Material to process
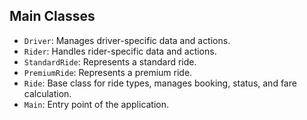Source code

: ## Main Classes

- `Driver`: Manages driver-specific data and actions.
- `Rider`: Handles rider-specific data and actions.
- `StandardRide`: Represents a standard ride.
- `PremiumRide`: Represents a premium ride.
- `Ride`: Base class for ride types, manages booking, status, and fare calculation.
- `Main`: Entry point of the application.

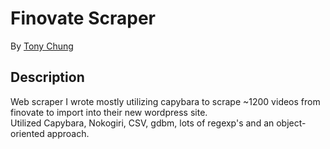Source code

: # Finovate Scraper

By [Tony Chung](http://www.github.com/tonycchung)

## Description  
Web scraper I wrote mostly utilizing capybara to scrape ~1200 videos from finovate to import into their new wordpress site.  
Utilized Capybara, Nokogiri, CSV, gdbm, lots of regexp's and an object-oriented approach.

What is being asked
What you return should be all of the material above, exactly, and none of its pictures.

Result of this task
Source code

: ## Main Classes

- `Driver`: Manages driver-specific data and actions.
- `Rider`: Handles rider-specific data and actions.
- `StandardRide`: Represents a standard ride.
- `PremiumRide`: Represents a premium ride.
- `Ride`: Base class for ride types, manages booking, status, and fare calculation.
- `Main`: Entry point of the application.

Source code

: # Finovate Scraper

By [Tony Chung](http://www.github.com/tonycchung)

## Description  
Web scraper I wrote mostly utilizing capybara to scrape ~1200 videos from finovate to import into their new wordpress site.  
Utilized Capybara, Nokogiri, CSV, gdbm, lots of regexp's and an object-oriented approach.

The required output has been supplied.